While the ALP searches for its heart and the Greens its brain, perhaps what they both really need is courage

‘When explaining the differences between the two progressive parties I’ve sometimes turned to The Wizard of Oz,’ writes Peter Lewis.
‘When explaining the differences between the two progressive parties I’ve sometimes turned to The Wizard of Oz,’ writes Peter Lewis. Photograph: MGM/Allstar

The 47th Australian parliament sees a seismic shift in the centre of political gravity from the conservative right to the vexed space between Labor and the Greens.

Most of those reading this column will love the sound of a progressive government. We will admire the work of elected representatives from both the ALP and the Greens and find ourselves agreeing with them on most things, most of the time.

As the lady behind the bar at Bob’s Country Bunker explains to the Blues Brothers when they rock into Kokomo: “We got both kinds [of music]: we got country AND western!”

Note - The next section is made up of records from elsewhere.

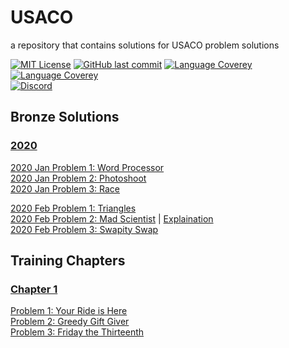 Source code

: # USACO
a repository that contains solutions for USACO problem solutions

[![MIT License](https://img.shields.io/github/license/o0River0o/USACO?style=flat-square)](https://github.com/o0River0o/USACO/blob/master/LICENSE)
[![GitHub last commit](https://img.shields.io/github/last-commit/o0River0o/USACO?style=flat-square)]()
[![Language Coverey](https://img.shields.io/github/languages/count/o0River0o/USACO?style=flat-square)]()
[![Language Coverey](https://img.shields.io/github/languages/top/o0River0o/USACO?style=flat-square)]()
<br>
[![Discord](https://img.shields.io/discord/751524641507639448.svg?label=&logo=discord&logoColor=ffffff&color=7389D8&labelColor=6A7EC2&style=for-the-badge)](https://discord.gg/bxrYFN9)

## **Bronze Solutions**
### <u>2020</u>

[2020 Jan Problem 1: Word Processor](src/bronze/2020/Jan/Word-Processor/Word.java)
<br>
[2020 Jan Problem 2: Photoshoot](src/bronze/2020/Jan/Photoshoot/Photo.java)
<br>
[2020 Jan Problem 3: Race](src/bronze/2020/Jan/Race/Race.java)
<br>

[2020 Feb Problem 1: Triangles](src/bronze/2020/Feb/Triangles/Triangles.java)
<br>
[2020 Feb Problem 2: Mad Scientist](src/bronze/2020/Feb/Mad-Scientist/Breedflip.java) | 
[Explaination](https://o0river0o.github.io/posts/2020/0926/usaco-bronze-mad-scientist/)
<br>
[2020 Feb Problem 3: Swapity Swap](src/bronze/2020/Feb/Mad-Scientist/Swap.java)
<br>

## **Training Chapters**
### <u>Chapter 1</u>

[Problem 1: Your Ride is Here](src/training/chapter1/ride/ride.java)
<br>
[Problem 2: Greedy Gift Giver](src/training/chapter1/gift1/gift1.java)
<br>
[Problem 3: Friday the Thirteenth](src/training/chapter1/friday/friday.java)
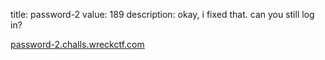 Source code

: title: password-2
value: 189
description: okay, i fixed that. can you still log in?

[password-2.challs.wreckctf.com](https://password-2.challs.wreckctf.com/)
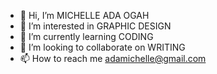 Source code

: - 👋 Hi, I’m MICHELLE ADA OGAH
- 👀 I’m interested in GRAPHIC DESIGN
- 🌱 I’m currently learning CODING
- 💞️ I’m looking to collaborate on WRITING
- 📫 How to reach me adamichelle@gmail.com

<!---
adamichelle681/adamichelle681 is a ✨ special ✨ repository because its `README.md` (this file) appears on your GitHub profile.
You can click the Preview link to take a look at your changes.
--->
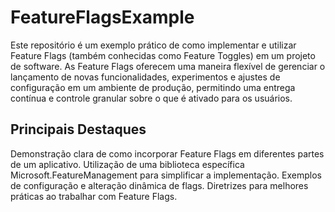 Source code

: # FeatureFlagsExample
Este repositório é um exemplo prático de como implementar e utilizar Feature Flags (também conhecidas como Feature Toggles) em um projeto de software. As Feature Flags oferecem uma maneira flexível de gerenciar o lançamento de novas funcionalidades, experimentos e ajustes de configuração em um ambiente de produção, permitindo uma entrega contínua e controle granular sobre o que é ativado para os usuários.

## Principais Destaques
Demonstração clara de como incorporar Feature Flags em diferentes partes de um aplicativo.
Utilização de uma biblioteca específica Microsoft.FeatureManagement para simplificar a implementação.
Exemplos de configuração e alteração dinâmica de flags.
Diretrizes para melhores práticas ao trabalhar com Feature Flags.

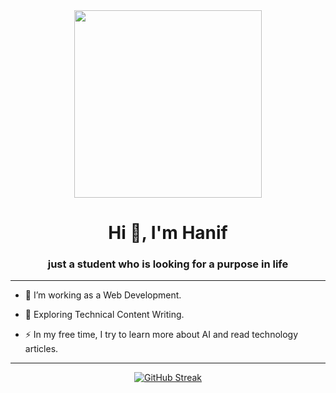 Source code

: <div align="center">
    <img src="https://i.pinimg.com/564x/ef/78/4d/ef784d8d3680e2567557e9172eb9d133.jpg" width="300"></img>
    <h1>Hi 👋, I'm Hanif</h1>
    <h3>just a student who is looking for a purpose in life</h3>
</div>

---

- :telescope: I’m working as a Web Development.

- :seedling: Exploring Technical Content Writing.

- :zap: In my free time, I try to learn more about AI and read technology articles.

---
<div align="center">
<a href="https://git.io/streak-stats"><img src="https://github-readme-streak-stats.herokuapp.com?user=Kurokawa592&theme=dark" alt="GitHub Streak" /></a>
</div>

But the closer you get to the centre of power in these two parties, the differences in genre become a chasm and the mutual disdain for the other band is visible. At its core the visceral enmity can be palpable.

Labor believes it does the heavy lifting of winning power and then governing. It doesn’t have the luxury of hardline conviction politics because it is charged with convincing the majority to trust it with office. To the Greens this just looks like a sellout of principles in the pursuit of power.

The Greens believe it has a right and, indeed, an obligation to demand better when an urgent intervention is required to save a threatened world. To Labor, this is indulgent performative politics that plays straight into the hands of conservatives.

These dynamics will come to a head with literally the first act of this new parliament: Labor’s bid to legislate its election commitment to end a decade of backsliding and legislate a carbon reduction target of 43% by 2030.

The size of the target was part of Labor’s election-winning strategy to minimise the sort of coal-Coalition scare campaigns of previous election cycles by building an incremental path to energy transition focused on action from the ground up like rewiring the energy grid.

The breakdown of climate negotiations in 2009 has become part of both parties’ lore. Labor has never forgiven the Greens for voting against the carbon pollution reduction scheme (CPRS); the Greens rightly counter that Labor refused to engage with them until the 11th hour after Turnbull was rolled by his own colleagues.

Regardless of who is right, and there is evidence they both are, it was a combined disaster that contributed to the premature destruction of a first-term Labor government and, ultimately, gave the Coalition a further decade of climate stasis.

Now we face déjà vu all over again, with the Greens demanding a negotiation of Labor’s legislation, arguing more ambition is necessary if we are to avoid a climate catastrophe.

According to this week’s Guardian Essential Report, twice as many Australians support the proposition that the legislation should go through with a minimum of fuss, providing the floor for more ambitious targets in the future.

What’s also striking in these numbers is that only 25% of voters support the Coalition position of doing nothing: this is actually the bigger story that the internal machinations on the left is clouding.

And here’s where it gets really interesting: in a separate question asked of only those 75% who support some form of action now, there is pretty much an even split between those who want the targets to be extended and those who think 43% is sufficient.

For both Labor and the Greens this will legitimately become a point of constructive friction over the life of this parliament. And it is how these differences play out that will have a profound impact on the ability of this centre-left government to govern sustainably.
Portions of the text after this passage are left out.